All through his profession Sanchez would constantly encounter a 300-pound, 6-foot-tall man who skilled persistent homelessness. The person would constantly tempo the streets whereas yelling and cussing right into a damaged cellphone. Sanchez started to work his “verbal Judo,” on a day the person was blocking site visitors on the streets whereas shouting non secular verses, Sanchez approached him to seek out out what was upsetting him.
The person was upset he had misplaced his bible, a scenario Sanchez rapidly remedied by giving him a bible that was donated to the police drive by a church. The person’s whole perspective shifted and he turned calm. Sanchez continued to develop a relationship with him as time handed till the person was arrested for breaking and getting into, whereas officers confirmed up anticipating a battle in opposition to the reportedly combative man, Sanchez acknowledged the person, subtle the scenario and walked him out speaking and joking.
Time handed with out seeing the person once more till Sanchez paid a go to to Haven for Hope, a nationally-recognized transformational shelter and providers campus, and encountered the person but once more.
“He appeared so completely different. He received off the narcotics. He received himself a brief job,” he mentioned. ”And, man, I used to be slightly tearful, I used to be like ‘that’s fairly cool.’ With the quantity of parents we discuss to in our brief careers, it’s at all times price it even when it’s only one individual we assist.”

However Sanchez’s profession has by no means been about only one individual. Earlier this yr, he and fellow SAFFE officer Frank Tapia helped set up a first-of-its-kind neighborhood 5K run and well being honest, an occasion constructed across the identical values that information his work on the road.
As a substitute of charging registration charges, individuals had been requested to donate faculty provides. The provides went on to college students within the San Antonio Unbiased Faculty District.
The 5K was hosted and logistically managed by SAPD officers, primarily SAFFE officers, whereas they had been on responsibility. Officers dealt with site visitors management, course operations and coordination with out counting on additional time or off-duty work. The occasion was designed to be self-sustaining, with SAPD’s brand entrance and middle.
When Sanchez and his colleagues appeared for related efforts, they couldn’t discover one other police division within the nation that had efficiently pulled off a completely free 5K and well being honest led by officers and constructed round donations as a substitute of charges.
Sanchez co-created the occasion with Tapia, designing the emblem, dealing with a lot of the planning and served as race director on the day of the occasion.
What stayed with him most, although, wasn’t the logistics or turnout. It was the response.
Sanchez mentioned some individuals instructed him they skilled for weeks simply to participate — not as a result of they had been runners, however as a result of they wished to be a part of what the occasion represented.
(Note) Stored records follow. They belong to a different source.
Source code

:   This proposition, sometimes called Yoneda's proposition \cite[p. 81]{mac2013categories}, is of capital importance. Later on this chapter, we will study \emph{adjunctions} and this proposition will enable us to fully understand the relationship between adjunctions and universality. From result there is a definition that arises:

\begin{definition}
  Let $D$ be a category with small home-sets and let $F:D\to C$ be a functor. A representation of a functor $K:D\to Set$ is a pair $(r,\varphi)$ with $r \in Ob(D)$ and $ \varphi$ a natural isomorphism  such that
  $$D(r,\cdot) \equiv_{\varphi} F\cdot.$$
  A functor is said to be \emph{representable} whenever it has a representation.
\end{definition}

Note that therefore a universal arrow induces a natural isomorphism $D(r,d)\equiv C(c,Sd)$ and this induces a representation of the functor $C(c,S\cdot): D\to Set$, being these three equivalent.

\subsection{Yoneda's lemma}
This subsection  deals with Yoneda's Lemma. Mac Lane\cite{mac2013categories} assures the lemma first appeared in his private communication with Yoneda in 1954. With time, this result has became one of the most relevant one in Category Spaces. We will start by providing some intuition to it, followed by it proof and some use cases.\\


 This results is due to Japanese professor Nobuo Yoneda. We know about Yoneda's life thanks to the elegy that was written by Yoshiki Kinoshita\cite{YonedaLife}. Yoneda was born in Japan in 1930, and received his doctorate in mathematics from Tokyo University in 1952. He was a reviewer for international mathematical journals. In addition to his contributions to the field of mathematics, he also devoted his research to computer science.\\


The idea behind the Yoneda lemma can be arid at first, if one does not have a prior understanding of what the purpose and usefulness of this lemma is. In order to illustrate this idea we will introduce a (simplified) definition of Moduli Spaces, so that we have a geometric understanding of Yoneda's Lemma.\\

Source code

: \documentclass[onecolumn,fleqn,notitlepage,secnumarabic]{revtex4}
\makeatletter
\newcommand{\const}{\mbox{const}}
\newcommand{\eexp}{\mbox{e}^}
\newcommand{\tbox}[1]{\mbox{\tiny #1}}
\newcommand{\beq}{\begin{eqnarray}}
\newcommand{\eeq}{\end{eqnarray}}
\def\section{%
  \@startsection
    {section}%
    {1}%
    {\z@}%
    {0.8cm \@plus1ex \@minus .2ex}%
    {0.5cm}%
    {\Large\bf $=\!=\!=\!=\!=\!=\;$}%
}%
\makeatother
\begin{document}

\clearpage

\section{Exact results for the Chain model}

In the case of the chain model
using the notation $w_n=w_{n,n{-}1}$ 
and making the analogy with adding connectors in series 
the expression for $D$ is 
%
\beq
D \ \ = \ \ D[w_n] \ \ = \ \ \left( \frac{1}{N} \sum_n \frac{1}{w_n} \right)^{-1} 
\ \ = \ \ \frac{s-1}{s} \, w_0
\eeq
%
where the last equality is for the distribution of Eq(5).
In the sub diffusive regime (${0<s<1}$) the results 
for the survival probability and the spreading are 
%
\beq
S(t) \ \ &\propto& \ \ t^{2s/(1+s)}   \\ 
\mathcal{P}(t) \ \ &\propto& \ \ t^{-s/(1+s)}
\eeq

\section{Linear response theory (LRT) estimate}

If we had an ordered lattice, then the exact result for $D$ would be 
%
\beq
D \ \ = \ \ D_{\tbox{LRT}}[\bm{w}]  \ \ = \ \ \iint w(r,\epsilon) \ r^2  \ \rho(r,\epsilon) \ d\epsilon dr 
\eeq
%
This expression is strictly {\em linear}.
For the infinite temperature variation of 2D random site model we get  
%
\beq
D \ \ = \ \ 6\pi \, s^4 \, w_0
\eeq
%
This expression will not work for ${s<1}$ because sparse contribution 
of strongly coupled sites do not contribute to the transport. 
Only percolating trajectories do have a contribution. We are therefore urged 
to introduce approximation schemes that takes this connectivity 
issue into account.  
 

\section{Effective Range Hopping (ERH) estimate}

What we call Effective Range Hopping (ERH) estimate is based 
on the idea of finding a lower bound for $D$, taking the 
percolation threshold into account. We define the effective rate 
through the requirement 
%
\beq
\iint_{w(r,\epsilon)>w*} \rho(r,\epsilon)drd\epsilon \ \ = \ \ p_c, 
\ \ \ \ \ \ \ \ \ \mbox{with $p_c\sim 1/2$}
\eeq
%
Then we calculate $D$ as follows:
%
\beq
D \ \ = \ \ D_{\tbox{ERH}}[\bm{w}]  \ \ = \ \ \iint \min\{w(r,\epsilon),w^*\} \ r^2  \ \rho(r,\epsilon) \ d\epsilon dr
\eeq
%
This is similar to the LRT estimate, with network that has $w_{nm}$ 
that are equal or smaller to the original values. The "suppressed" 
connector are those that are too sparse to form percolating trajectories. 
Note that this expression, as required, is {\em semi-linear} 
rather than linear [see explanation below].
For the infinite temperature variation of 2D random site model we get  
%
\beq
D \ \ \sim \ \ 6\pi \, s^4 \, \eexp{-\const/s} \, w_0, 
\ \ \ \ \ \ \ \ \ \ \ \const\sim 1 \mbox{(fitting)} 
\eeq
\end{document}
“That meant loads,” Sanchez mentioned.
The success of the occasion drew consideration throughout the division and past. The idea, execution and impression finally led to Sanchez receiving the 2025 Officer of the Yr award from the Mixed Legislation Enforcement Associations of Texas, the biggest police labor union within the state with greater than 28,000 members.
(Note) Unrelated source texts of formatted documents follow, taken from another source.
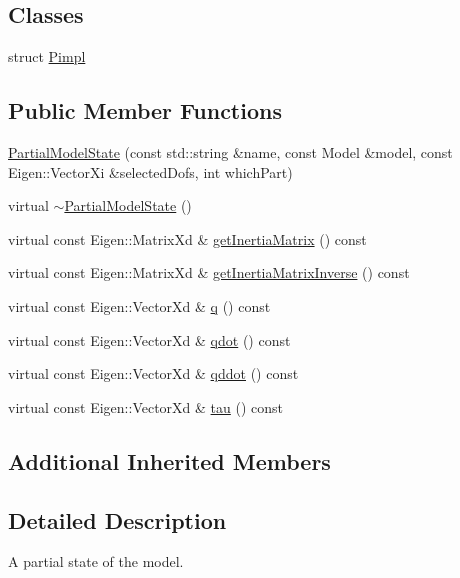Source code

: \subsection*{Classes}
\begin{DoxyCompactItemize}
\item 
struct \hyperlink{structocra_1_1PartialModelState_1_1Pimpl}{Pimpl}
\end{DoxyCompactItemize}
\subsection*{Public Member Functions}
\begin{DoxyCompactItemize}
\item 
\hyperlink{classocra_1_1PartialModelState_aad632d12d35f5982df12d949f92d4937}{Partial\+Model\+State} (const std\+::string \&name, const Model \&model, const Eigen\+::\+Vector\+Xi \&selected\+Dofs, int which\+Part)
\item 
virtual \hyperlink{classocra_1_1PartialModelState_a59cf8faac5922dc7691c540d519fa705}{$\sim$\+Partial\+Model\+State} ()
\item 
virtual const Eigen\+::\+Matrix\+Xd \& \hyperlink{classocra_1_1PartialModelState_a9fe03ab8c3c4afe56ee4b59f96ac4a25}{get\+Inertia\+Matrix} () const
\item 
virtual const Eigen\+::\+Matrix\+Xd \& \hyperlink{classocra_1_1PartialModelState_a664e4f70861eefde844dca6dd09a2213}{get\+Inertia\+Matrix\+Inverse} () const
\item 
virtual const Eigen\+::\+Vector\+Xd \& \hyperlink{classocra_1_1PartialModelState_ac50f637a2ce55608b4159b7dac2c543d}{q} () const
\item 
virtual const Eigen\+::\+Vector\+Xd \& \hyperlink{classocra_1_1PartialModelState_a8707827d456a8c406d95c1cd4fc2e0b7}{qdot} () const
\item 
virtual const Eigen\+::\+Vector\+Xd \& \hyperlink{classocra_1_1PartialModelState_a9be011bf4005c0b964f857a82b2b2b23}{qddot} () const
\item 
virtual const Eigen\+::\+Vector\+Xd \& \hyperlink{classocra_1_1PartialModelState_a286258284aa61c902106a6b0fcdde9ca}{tau} () const
\end{DoxyCompactItemize}
\subsection*{Additional Inherited Members}


\subsection{Detailed Description}
A partial state of the model.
I actually did put my coronary heart and soul into it, and I used to be very lucky, and I didn’t count on an award,” he mentioned. “The thought is that, if we may do that right here, and one other metropolis does their very own, it can develop into a norm throughout america.”
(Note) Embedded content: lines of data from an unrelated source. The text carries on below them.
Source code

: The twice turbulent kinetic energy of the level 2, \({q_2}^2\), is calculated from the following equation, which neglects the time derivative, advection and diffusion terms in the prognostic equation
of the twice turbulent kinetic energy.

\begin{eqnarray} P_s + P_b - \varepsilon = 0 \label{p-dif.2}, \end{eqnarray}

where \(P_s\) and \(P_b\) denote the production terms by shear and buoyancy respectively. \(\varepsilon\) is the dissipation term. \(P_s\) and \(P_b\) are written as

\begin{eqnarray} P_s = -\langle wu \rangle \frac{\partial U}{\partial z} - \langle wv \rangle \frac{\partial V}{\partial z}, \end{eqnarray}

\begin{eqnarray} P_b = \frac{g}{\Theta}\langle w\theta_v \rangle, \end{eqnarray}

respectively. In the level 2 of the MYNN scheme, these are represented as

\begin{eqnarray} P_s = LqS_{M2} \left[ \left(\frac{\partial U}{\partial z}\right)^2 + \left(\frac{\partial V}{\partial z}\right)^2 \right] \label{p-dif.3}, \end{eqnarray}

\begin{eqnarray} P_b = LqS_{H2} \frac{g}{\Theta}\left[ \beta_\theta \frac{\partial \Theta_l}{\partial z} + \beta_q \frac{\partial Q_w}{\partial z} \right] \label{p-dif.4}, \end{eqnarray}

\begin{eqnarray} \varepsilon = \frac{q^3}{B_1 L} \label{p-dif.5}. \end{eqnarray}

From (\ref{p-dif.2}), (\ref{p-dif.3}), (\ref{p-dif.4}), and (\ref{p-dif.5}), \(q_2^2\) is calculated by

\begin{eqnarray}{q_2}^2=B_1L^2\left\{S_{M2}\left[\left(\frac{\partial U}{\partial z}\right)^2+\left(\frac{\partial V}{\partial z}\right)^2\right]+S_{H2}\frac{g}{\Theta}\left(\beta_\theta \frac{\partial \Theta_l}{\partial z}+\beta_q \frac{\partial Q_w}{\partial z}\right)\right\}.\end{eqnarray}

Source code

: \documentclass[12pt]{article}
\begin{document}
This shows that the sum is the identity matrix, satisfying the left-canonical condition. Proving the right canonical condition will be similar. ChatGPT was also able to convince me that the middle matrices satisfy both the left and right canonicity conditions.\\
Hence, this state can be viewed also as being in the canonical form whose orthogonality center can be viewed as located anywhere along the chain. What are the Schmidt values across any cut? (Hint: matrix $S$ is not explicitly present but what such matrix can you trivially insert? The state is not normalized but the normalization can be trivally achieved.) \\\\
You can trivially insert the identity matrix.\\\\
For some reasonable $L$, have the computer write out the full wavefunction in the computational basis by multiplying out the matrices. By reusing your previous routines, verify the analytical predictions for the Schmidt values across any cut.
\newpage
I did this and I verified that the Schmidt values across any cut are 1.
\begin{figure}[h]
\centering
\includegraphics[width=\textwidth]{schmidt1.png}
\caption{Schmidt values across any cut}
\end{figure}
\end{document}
For Sanchez, the award has prompted reflection greater than celebration. The work, he’s realized, isn’t at all times about dramatic moments or fast outcomes. Generally it’s about displaying folks a distinct model of policing than the one they count on.
Generally it’s about planting an concept that sticks lengthy after the interplay ends.
“Going again to why I turned a police officer, I wished to avoid wasting one life. Properly, what does that actually imply?” he mirrored. “Perhaps, inspiring folks is a part of that as properly.”